On Mon, Apr 09, 2018 at 09:34:07AM +0200, Michal Hocko wrote:
> On Sat 07-04-18 21:27:09, Matthew Wilcox wrote:
> > > > - Steal time from other processes to free memory (KSWAPD_RECLAIM)
> > >
> > > What does that mean? If I drop the flag, do not steal? Well I do because
> > > they will hit direct reclaim sooner...
> > If they allocate memory, sure. A process which stays in its working
> > set won't, unless it's preempted by kswapd.
> Well, I was probably not clear here. KSWAPD_RECLAIM is not something you
> want to drop because this is a cooperative flag. If you do not use it
> then you are effectivelly pushing others to the direct reclaim because
> the kswapd won't be woken up and won't do the background work. Your
> working make it sound as a good thing to drop.
If memory is low, *somebody* has to reclaim. As I understand it, kswapd
was originally introduced because networking might do many allocations
from interrupt context, and so was unable to do its own reclaiming. On a
machine which was used only for routing, there was no userspace process to
do the reclaiming, so it ran out of memory.
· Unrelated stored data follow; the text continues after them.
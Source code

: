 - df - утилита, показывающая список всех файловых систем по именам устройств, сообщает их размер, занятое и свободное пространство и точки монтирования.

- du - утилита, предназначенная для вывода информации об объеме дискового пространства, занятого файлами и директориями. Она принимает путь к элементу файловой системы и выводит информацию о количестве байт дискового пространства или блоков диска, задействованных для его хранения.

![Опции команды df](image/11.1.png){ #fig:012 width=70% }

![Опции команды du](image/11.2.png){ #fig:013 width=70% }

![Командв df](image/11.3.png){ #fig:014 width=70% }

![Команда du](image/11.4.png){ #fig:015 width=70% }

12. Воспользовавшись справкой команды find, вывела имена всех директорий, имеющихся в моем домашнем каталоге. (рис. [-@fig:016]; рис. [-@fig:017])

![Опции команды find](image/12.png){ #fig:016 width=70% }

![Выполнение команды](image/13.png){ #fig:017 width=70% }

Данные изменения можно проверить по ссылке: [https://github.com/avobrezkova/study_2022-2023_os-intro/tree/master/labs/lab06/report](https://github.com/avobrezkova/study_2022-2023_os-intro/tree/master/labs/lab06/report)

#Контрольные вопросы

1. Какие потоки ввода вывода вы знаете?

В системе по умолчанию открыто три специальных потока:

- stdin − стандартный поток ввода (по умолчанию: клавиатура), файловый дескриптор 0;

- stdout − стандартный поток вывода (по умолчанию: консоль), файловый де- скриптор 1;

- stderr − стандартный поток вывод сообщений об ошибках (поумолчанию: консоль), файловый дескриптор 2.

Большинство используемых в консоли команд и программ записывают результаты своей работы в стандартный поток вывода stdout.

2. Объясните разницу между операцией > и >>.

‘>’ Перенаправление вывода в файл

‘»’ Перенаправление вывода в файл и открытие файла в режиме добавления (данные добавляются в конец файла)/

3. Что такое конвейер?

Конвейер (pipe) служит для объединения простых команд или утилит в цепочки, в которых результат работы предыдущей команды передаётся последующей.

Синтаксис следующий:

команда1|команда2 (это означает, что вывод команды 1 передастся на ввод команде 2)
But if you're an HPC person
who's expecting their long-running tasks to be synchronised and not be
unnecessarily disturbed, having kswapd preempting your task is awful.
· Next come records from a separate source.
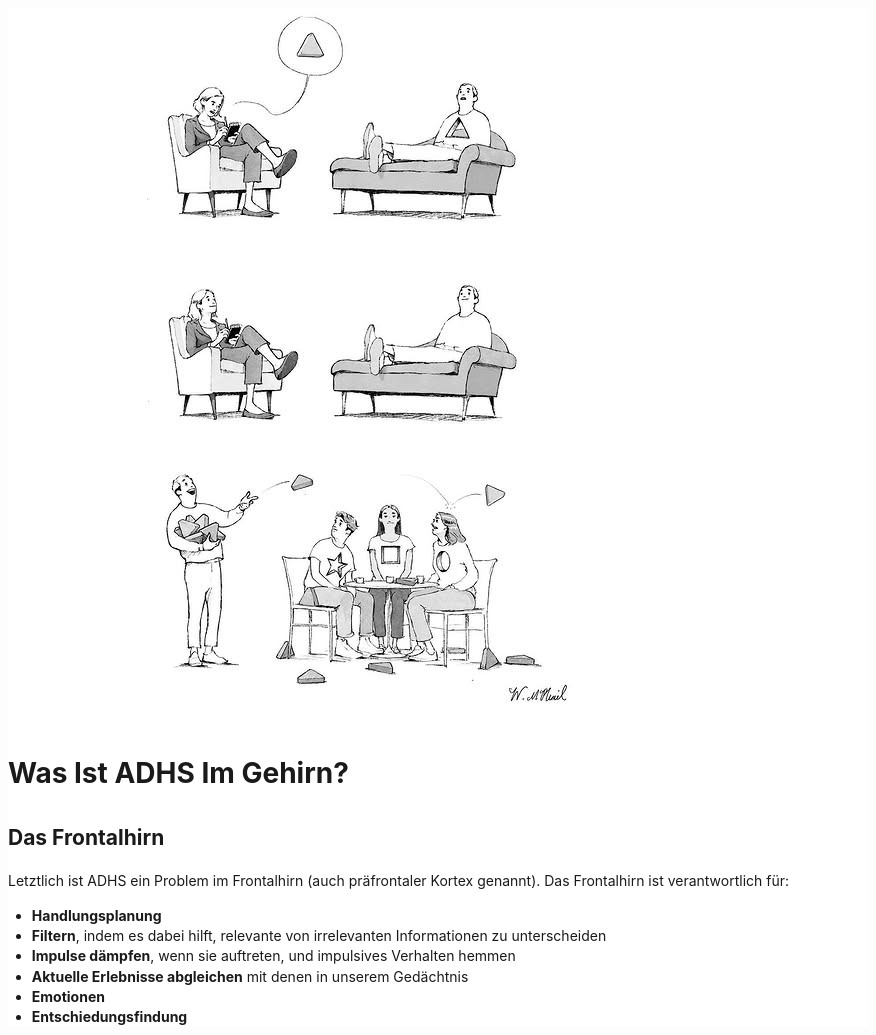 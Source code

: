 ![](./assets/advice_triangle.jpg)


# Was Ist ADHS Im Gehirn?

## Das Frontalhirn

Letztlich ist ADHS ein Problem im Frontalhirn (auch präfrontaler Kortex genannt).
Das Frontalhirn ist verantwortlich für:
- **Handlungsplanung**
- **Filtern**, indem es dabei hilft, relevante von irrelevanten Informationen zu unterscheiden
- **Impulse dämpfen**, wenn sie auftreten, und impulsives Verhalten hemmen
- **Aktuelle Erlebnisse abgleichen** mit denen in unserem Gedächtnis
- **Emotionen**
- **Entschiedungsfindung**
I'm not arguing in favour of removing kswapd or anything like that,
but if you're not willing/able to reclaim memory yourself, then you're
necessarily stealing time from other tasks in order to have reclaim
> > > What does that mean and how it is different from NOWAIT? Is this about
> > > the low watermark and if yes do we want to teach users about this and
> > > make the whole thing even more complicated? Does it wake
> > > kswapd? What is the eagerness ordering? LOW, NOWAIT, NORETRY,
> > > RETRY_MAYFAIL, NOFAIL?
> > LOW doesn't quite fit into the eagerness scale with the other flags;
> > instead it's composable with them. So you can specify NOWAIT | LOW,
> > NORETRY | LOW, NOFAIL | LOW, etc. All I have in mind is something
> > like this:
> > if (alloc_flags & ALLOC_HIGH)
> > min -= min / 2;
> > + if (alloc_flags & ALLOC_LOW)
> > + min += min / 2;
> > The idea is that a GFP_KERNEL | __GFP_LOW allocation cannot force a
> > GFP_KERNEL allocation into an OOM situation because it cannot take
> > the last pages of memory before the watermark.
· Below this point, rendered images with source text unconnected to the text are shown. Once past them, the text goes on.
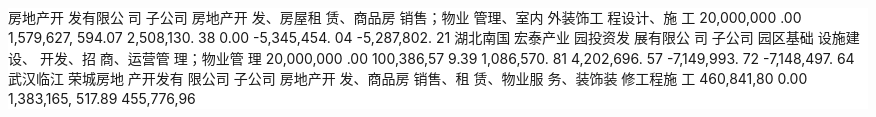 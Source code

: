 房地产开
发有限公
司
子公司
房地产开
发、房屋租
赁、商品房
销售；物业
管理、室内
外装饰工
程设计、施
工
20,000,000
.00
1,579,627,
594.07
2,508,130.
38
0.00
-5,345,454.
04
-5,287,802.
21
湖北南国
宏泰产业
园投资发
展有限公
司
子公司
园区基础
设施建设、
开发、招
商、运营管
理；物业管
理
20,000,000
.00
100,386,57
9.39
1,086,570.
81
4,202,696.
57
-7,149,993.
72
-7,148,497.
64
武汉临江
荣城房地
产开发有
限公司
子公司
房地产开
发、商品房
销售、租
赁、物业服
务、装饰装
修工程施
工
460,841,80
0.00
1,383,165,
517.89
455,776,96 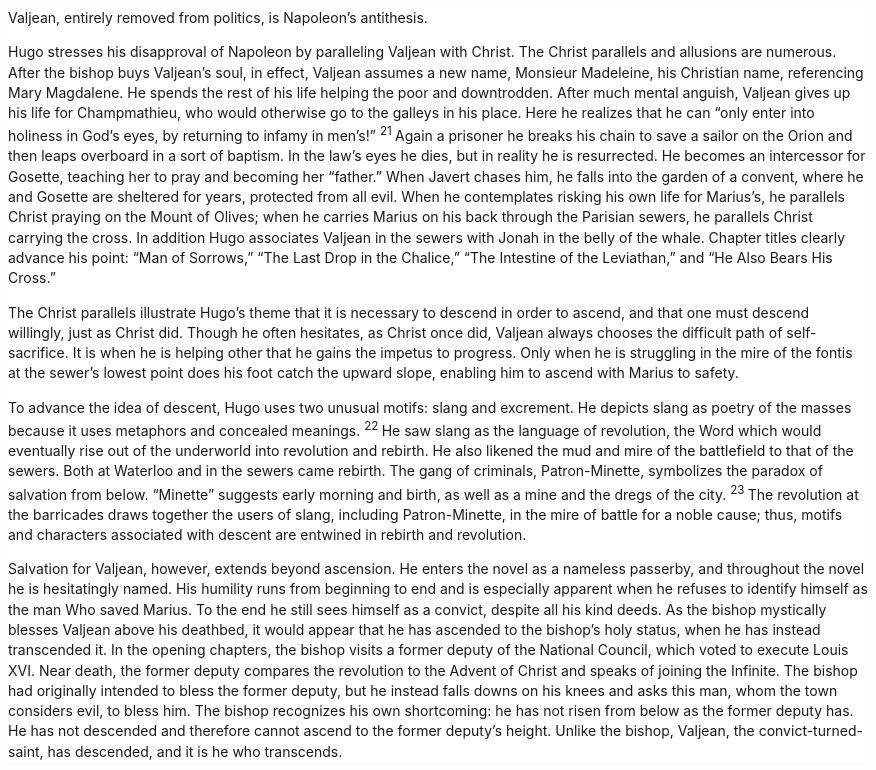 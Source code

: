 Valjean, entirely removed from politics, is Napoleon’s antithesis.
</p>
<p>
Hugo stresses his disapproval of Napoleon by paralleling Valjean with Christ. The Christ parallels and allusions are numerous. After the bishop buys Valjean’s soul, in effect, Valjean assumes a new name, Monsieur Madeleine, his Christian name, referencing Mary Magdalene. He spends the rest of his life helping the poor and downtrodden. After much mental anguish, Valjean gives up his life for Champmathieu, who would otherwise go to the galleys in his place. Here he realizes that he can “only enter into holiness in God’s eyes, by returning to infamy in men’s!”
<sup>
21
</sup>
Again a prisoner he breaks his chain to save a sailor on the Orion and then leaps overboard in a sort of baptism. In the law’s eyes he dies, but in reality he is resurrected. He becomes an intercessor for Gosette, teaching her to pray and becoming her “father.” When Javert chases him, he falls into the garden of a convent, where he and Gosette are sheltered for years, protected from all evil. When he contemplates risking his own life for Marius’s, he parallels Christ praying on the Mount of Olives; when he carries Marius on his back through the Parisian sewers, he parallels Christ carrying the cross. In addition Hugo associates Valjean in the sewers with Jonah in the belly of the whale. Chapter titles clearly advance his point: “Man of Sorrows,” “The Last Drop in the Chalice,” “The Intestine of the Leviathan,” and “He Also Bears His Cross.”
</p>
<p>
The Christ parallels illustrate Hugo’s theme that it is necessary to descend in order to ascend, and that one must descend willingly, just as Christ did. Though he often hesitates, as Christ once did, Valjean always chooses the difficult path of self-sacrifice. It is when he is helping other that he gains the impetus to progress. Only when he is struggling in the mire of the fontis at the sewer’s lowest point does his foot catch the upward slope, enabling him to ascend with Marius to safety.
</p>
<p>
To advance the idea of descent, Hugo uses two unusual motifs: slang and excrement. He depicts slang as poetry of the masses because it uses metaphors and concealed meanings.
<sup>
22
</sup>
He saw slang as the language of revolution, the Word which would eventually rise out of the underworld into revolution and rebirth. He also likened the mud and mire of the battlefield to that of the sewers. Both at Waterloo and in the sewers came rebirth. The gang of criminals, Patron-Minette, symbolizes the paradox of salvation from below. “Minette” suggests early morning and birth, as well as a mine and the dregs of the city.
<sup>
23
</sup>
The revolution at the barricades draws together the users of slang, including Patron-Minette, in the mire of battle for a noble cause; thus, motifs and characters associated with descent are entwined in rebirth and revolution.
</p>
<p>
Salvation for Valjean, however, extends beyond ascension. He enters the novel as a nameless passerby, and throughout the novel he is hesitatingly named. His humility runs from beginning to end and is especially apparent when he refuses to identify himself as the man Who saved Marius. To the end he still sees himself as a convict, despite all his kind deeds. As the bishop mystically blesses Valjean above his deathbed, it would appear that he has ascended to the bishop’s holy status, when he has instead transcended it. In the opening chapters, the bishop visits a former deputy of the National Council, which voted to execute Louis XVI. Near death, the former deputy compares the revolution to the Advent of Christ and speaks of joining the Infinite. The bishop had originally intended to bless the former deputy, but he instead falls downs on his knees and asks this man, whom the town considers evil, to bless him. The bishop recognizes his own shortcoming: he has not risen from below as the former deputy has. He has not descended and therefore cannot ascend to the former deputy’s height. Unlike the bishop, Valjean, the convict-turned-saint, has descended, and it is he who transcends.
</p>
<p>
> So what are we going to do if the LOW watermark cannot succeed?
Depends on the other flags. GFP_NOWAIT | GFP_LOW will just return NULL
(somewhat more readily than a plain GFP_NOWAIT would). GFP_NORETRY |
GFP_LOW will do one pass through reclaim. If it gets enough pages
to drag the zone above the watermark, then it'll succeed, otherwise
return NULL. NOFAIL | LOW will keep retrying forever. GFP_KERNEL |
GFP_LOW ... hmm, that'll OOM-kill another process more eagerly that
a regular GFP_KERNEL allocation would. We'll need a little tweak so
GFP_LOW implies __GFP_RETRY_MAYFAIL.
> > It can still make a
> > GFP_KERNEL allocation *more likely* to hit OOM (just like any other kind
> > of allocation can), but it can't do it by itself.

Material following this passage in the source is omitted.